• Assigned task: Give the records again word for word. Leave every picture out.

• Exercise material:

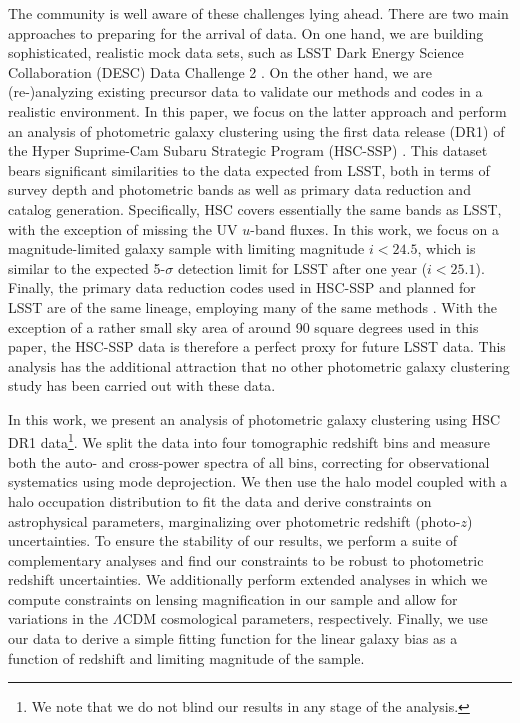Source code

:\documentclass[a4paper,11pt]{article}
\begin{document}
  The community is well aware of these challenges lying ahead. There are two main approaches to preparing for the arrival of data. On one hand, we are building sophisticated, realistic mock data sets, such as LSST Dark Energy Science Collaboration (DESC) Data Challenge 2 \cite{1909.07340,1907.06530}. On the other hand, we are (re-)analyzing existing precursor data to validate our methods and codes in a realistic environment. In this paper, we focus on the latter approach and perform an analysis of photometric galaxy clustering using the first data release (DR1) of the Hyper Suprime-Cam Subaru Strategic Program (HSC-SSP) \cite{2018PASJ...70S...8A}. This dataset bears significant similarities to the data expected from LSST, both in terms of survey depth and photometric bands as well as primary data reduction and catalog generation. Specifically, HSC covers essentially the same bands as LSST, with the exception of missing the UV $u$-band fluxes. In this work, we focus on a magnitude-limited galaxy sample with limiting magnitude $i<24.5$, which is similar to the expected 5-$\sigma$ detection limit for LSST after one year \cite{1809.01669} ($i<25.1$). Finally, the primary data reduction codes used in HSC-SSP and planned for LSST are of the same lineage, employing many of the same methods \cite{2018PASJ...70S...5B,1812.03248}. With the exception of a rather small sky area of around 90 square degrees used in this paper, the HSC-SSP data is therefore a perfect proxy for future LSST data. This analysis has the additional attraction that no other photometric galaxy clustering study has been carried out with these data.

  In this work, we present an analysis of photometric galaxy clustering using HSC DR1 data\footnote{We note that we do not blind our results in any stage of the analysis.}. We split the data into four tomographic redshift bins and measure both the auto- and cross-power spectra of all bins, correcting for observational systematics using mode deprojection. We then use the halo model coupled with a halo occupation distribution to fit the data and derive constraints on astrophysical parameters, marginalizing over photometric redshift (photo-$z$) uncertainties. To ensure the stability of our results, we perform a suite of complementary analyses and find our constraints to be robust to photometric redshift uncertainties. We additionally perform extended analyses in which we compute constraints on lensing magnification in our sample and allow for variations in the $\Lambda$CDM cosmological parameters, respectively. Finally, we use our data to derive a simple fitting function for the linear galaxy bias as a function of redshift and limiting magnitude of the sample.
\end{document}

• Response:
Source code

:\documentclass[a4paper,11pt]{article}
\begin{document}
  The community is well aware of these challenges lying ahead. There are two main approaches to preparing for the arrival of data. On one hand, we are building sophisticated, realistic mock data sets, such as LSST Dark Energy Science Collaboration (DESC) Data Challenge 2 \cite{1909.07340,1907.06530}. On the other hand, we are (re-)analyzing existing precursor data to validate our methods and codes in a realistic environment. In this paper, we focus on the latter approach and perform an analysis of photometric galaxy clustering using the first data release (DR1) of the Hyper Suprime-Cam Subaru Strategic Program (HSC-SSP) \cite{2018PASJ...70S...8A}. This dataset bears significant similarities to the data expected from LSST, both in terms of survey depth and photometric bands as well as primary data reduction and catalog generation. Specifically, HSC covers essentially the same bands as LSST, with the exception of missing the UV $u$-band fluxes. In this work, we focus on a magnitude-limited galaxy sample with limiting magnitude $i<24.5$, which is similar to the expected 5-$\sigma$ detection limit for LSST after one year \cite{1809.01669} ($i<25.1$). Finally, the primary data reduction codes used in HSC-SSP and planned for LSST are of the same lineage, employing many of the same methods \cite{2018PASJ...70S...5B,1812.03248}. With the exception of a rather small sky area of around 90 square degrees used in this paper, the HSC-SSP data is therefore a perfect proxy for future LSST data. This analysis has the additional attraction that no other photometric galaxy clustering study has been carried out with these data.

  In this work, we present an analysis of photometric galaxy clustering using HSC DR1 data\footnote{We note that we do not blind our results in any stage of the analysis.}. We split the data into four tomographic redshift bins and measure both the auto- and cross-power spectra of all bins, correcting for observational systematics using mode deprojection. We then use the halo model coupled with a halo occupation distribution to fit the data and derive constraints on astrophysical parameters, marginalizing over photometric redshift (photo-$z$) uncertainties. To ensure the stability of our results, we perform a suite of complementary analyses and find our constraints to be robust to photometric redshift uncertainties. We additionally perform extended analyses in which we compute constraints on lensing magnification in our sample and allow for variations in the $\Lambda$CDM cosmological parameters, respectively. Finally, we use our data to derive a simple fitting function for the linear galaxy bias as a function of redshift and limiting magnitude of the sample.
\end{document}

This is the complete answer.